▶ ASSIGNED TASK
Of the records below, reproduce only the span that opens with the line containing "[ ] Seed all vs aliased dids" and closes with the last line.

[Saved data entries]
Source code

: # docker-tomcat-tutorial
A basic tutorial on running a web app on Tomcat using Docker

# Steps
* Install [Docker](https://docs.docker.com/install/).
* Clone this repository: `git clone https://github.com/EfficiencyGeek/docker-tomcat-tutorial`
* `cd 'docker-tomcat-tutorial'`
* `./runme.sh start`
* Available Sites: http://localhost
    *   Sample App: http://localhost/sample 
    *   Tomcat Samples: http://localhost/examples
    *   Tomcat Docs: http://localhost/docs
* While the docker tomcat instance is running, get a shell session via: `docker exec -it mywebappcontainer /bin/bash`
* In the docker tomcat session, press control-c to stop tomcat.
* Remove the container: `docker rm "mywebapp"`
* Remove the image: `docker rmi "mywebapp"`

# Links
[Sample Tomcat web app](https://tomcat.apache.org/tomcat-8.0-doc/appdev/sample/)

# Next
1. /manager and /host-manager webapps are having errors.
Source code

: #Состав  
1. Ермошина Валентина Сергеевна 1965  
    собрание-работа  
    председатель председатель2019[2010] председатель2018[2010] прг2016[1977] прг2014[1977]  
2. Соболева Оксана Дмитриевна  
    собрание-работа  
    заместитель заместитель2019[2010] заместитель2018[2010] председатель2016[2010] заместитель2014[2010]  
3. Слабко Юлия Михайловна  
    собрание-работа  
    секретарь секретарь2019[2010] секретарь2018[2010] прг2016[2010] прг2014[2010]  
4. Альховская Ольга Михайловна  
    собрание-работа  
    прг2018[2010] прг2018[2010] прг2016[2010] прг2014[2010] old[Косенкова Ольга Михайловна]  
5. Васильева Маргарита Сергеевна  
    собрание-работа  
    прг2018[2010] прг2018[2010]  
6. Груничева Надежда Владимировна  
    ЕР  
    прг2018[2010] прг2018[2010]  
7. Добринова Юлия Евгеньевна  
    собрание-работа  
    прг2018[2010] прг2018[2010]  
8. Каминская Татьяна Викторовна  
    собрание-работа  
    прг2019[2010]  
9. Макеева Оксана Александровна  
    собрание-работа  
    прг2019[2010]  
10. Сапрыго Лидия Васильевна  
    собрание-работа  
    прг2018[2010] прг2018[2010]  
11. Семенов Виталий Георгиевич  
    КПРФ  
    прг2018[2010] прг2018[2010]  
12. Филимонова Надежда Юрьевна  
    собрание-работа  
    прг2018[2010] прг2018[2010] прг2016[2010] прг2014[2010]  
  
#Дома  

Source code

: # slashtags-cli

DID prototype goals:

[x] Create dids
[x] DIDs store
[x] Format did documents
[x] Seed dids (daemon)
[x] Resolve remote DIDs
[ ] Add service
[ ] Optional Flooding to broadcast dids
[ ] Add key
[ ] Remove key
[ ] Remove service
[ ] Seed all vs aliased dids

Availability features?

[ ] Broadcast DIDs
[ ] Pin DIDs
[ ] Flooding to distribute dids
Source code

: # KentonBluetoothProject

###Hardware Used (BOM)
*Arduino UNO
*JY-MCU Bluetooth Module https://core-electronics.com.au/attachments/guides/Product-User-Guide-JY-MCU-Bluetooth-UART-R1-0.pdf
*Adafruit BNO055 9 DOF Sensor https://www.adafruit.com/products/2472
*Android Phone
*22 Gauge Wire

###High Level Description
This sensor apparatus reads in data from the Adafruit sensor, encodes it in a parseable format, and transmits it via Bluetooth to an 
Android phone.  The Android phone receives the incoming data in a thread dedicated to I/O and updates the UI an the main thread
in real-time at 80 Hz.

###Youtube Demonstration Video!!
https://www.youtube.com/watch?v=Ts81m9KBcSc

▶ SOLUTION FOR THIS EXERCISE
[ ] Seed all vs aliased dids

Availability features?

[ ] Broadcast DIDs
[ ] Pin DIDs
[ ] Flooding to distribute dids
Source code

: # KentonBluetoothProject

###Hardware Used (BOM)
*Arduino UNO
*JY-MCU Bluetooth Module https://core-electronics.com.au/attachments/guides/Product-User-Guide-JY-MCU-Bluetooth-UART-R1-0.pdf
*Adafruit BNO055 9 DOF Sensor https://www.adafruit.com/products/2472
*Android Phone
*22 Gauge Wire

###High Level Description
This sensor apparatus reads in data from the Adafruit sensor, encodes it in a parseable format, and transmits it via Bluetooth to an 
Android phone.  The Android phone receives the incoming data in a thread dedicated to I/O and updates the UI an the main thread
in real-time at 80 Hz.

###Youtube Demonstration Video!!
https://www.youtube.com/watch?v=Ts81m9KBcSc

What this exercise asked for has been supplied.